Journalism organization calls on NJ attorney general to make police dash cam videos a public record

The New Jersey chapter of the Society of Professional Journalists is urging Attorney General Gurbir Grewal to adopt a statewide policy that all police dash cam videos be classified as public records. Grewal has already made dash cam videos from fatal police shootings a public record.

The request comes in response to last week’s New Jersey Supreme Court 4-3 split ruling that police dash cam videos should not be considered a public record, and therefore are not subject to disclosure under the state’s Open Public Records Act.

Open government advocate John Paff filed the lawsuit that the Supreme Court ruled on last week because of a 2014 incident in Tuckerton.  A K-9 police dog attacked a woman who was pulled from her car after she committed several motor vehicle violations. The incident was captured on police dash cam video. Paff requested by was denied a copy of the video.

Without the ability to review such video of police stops and crimes, there is no way for the public to evaluate whether the police handled a case property, removing an important check on police power.

According to the Society of Professional Journalists and other open government advocates, the New Jersey Supreme Court decision will have far reaching consequences, because it will curtail the public’s right to know about critical incidents, and thus erode public confidence in law enforcement.

“That is why we support calls for the attorney general to undo the damage done by the state’s high court’s decision by adopting a policy that outlines how all police dash cam videos are made and maintained,” reads a statement from the organization.

The group believes the New Jersey Supreme Court’s decision is misguided because it is inconsistent with the court’s ruling last year involving a police shooting case in Lyndhurst. The court found that the video was a public record, given the policy established by the attorney general that requires police dash cam videos be made public in all cases involving police shootings.

The majority decision last week argues the two are different because the Tuckerton video was made as a result of a municipal police chief’s order, not the attorney general’s, and therefore does not carry the “force of law” required to make it a public record. But Supreme Court Justice Barry Albin, in his dissenting opinion last week, found the distinction arbitrary. “The concerns expressed by the Court in favor of disclosure of a dash-cam video in a police shooting case apply with equal force here where a police dog was allowed to attack a driver stopped for motor vehicle infractions and eluding,” Albin wrote.

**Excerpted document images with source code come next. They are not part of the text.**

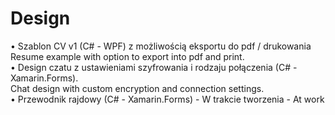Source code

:# Design
 
• Szablon CV v1 (C# - WPF) z możliwością eksportu do pdf / drukowania  
  Resume example with option to export into pdf and print.  
• Design czatu z ustawieniami szyfrowania i rodzaju połączenia (C# - Xamarin.Forms).  
  Chat design with custom encryption and connection settings.  
• Przewodnik rajdowy (C# - Xamarin.Forms) - W trakcie tworzenia - At work
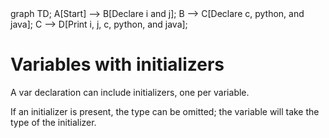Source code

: <div id="chart" class="mermaid">
graph TD;
    A[Start] --> B[Declare i and j];
    B --> C[Declare c, python, and java];
    C --> D[Print i, j, c, python, and java];
</div>

# Variables with initializers
A var declaration can include initializers, one per variable.

If an initializer is present, the type can be omitted; the variable will take the type of the initializer.
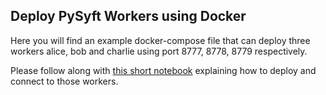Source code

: ## Deploy PySyft Workers using Docker

Here you will find an example docker-compose file that can deploy three workers alice, bob and charlie using port 8777, 8778, 8779 respectively.

Please follow along with [this short notebook](./deploy-and-connect.ipynb) explaining how to deploy and connect to those workers.
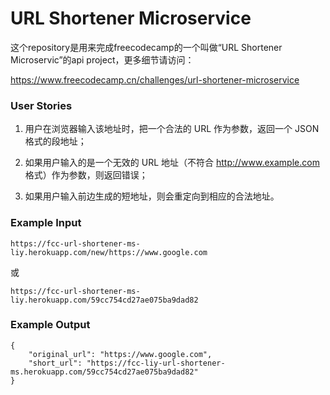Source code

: # URL Shortener Microservice

这个repository是用来完成freecodecamp的一个叫做“URL Shortener Microservic”的api project，更多细节请访问：

<https://www.freecodecamp.cn/challenges/url-shortener-microservice>

### User Stories

1. 用户在浏览器输入该地址时，把一个合法的 URL 作为参数，返回一个 JSON 格式的段地址；

2. 如果用户输入的是一个无效的 URL 地址（不符合 http://www.example.com 格式）作为参数，则返回错误；

3. 如果用户输入前边生成的短地址，则会重定向到相应的合法地址。

### Example Input

    https://fcc-url-shortener-ms-liy.herokuapp.com/new/https://www.google.com
    
或

    https://fcc-url-shortener-ms-liy.herokuapp.com/59cc754cd27ae075ba9dad82

### Example Output

    {
        "original_url": "https://www.google.com",
        "short_url": "https://fcc-liy-url-shortener-ms.herokuapp.com/59cc754cd27ae075ba9dad82"
    }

“The operations of our government will be less transparent and our citizenry less informed, which may lead to greater misunderstanding and more distrust between the public and the police,” Albin wrote. “The majority drastically limits the public’s right to access video recordings made by police officers when they interact or have confrontations with members of the public. This closing of what ordinarily should be an open door of access to records violates both specific statutory provisions and the broad principles of OPRA, and is inconsistent with our own jurisprudence.”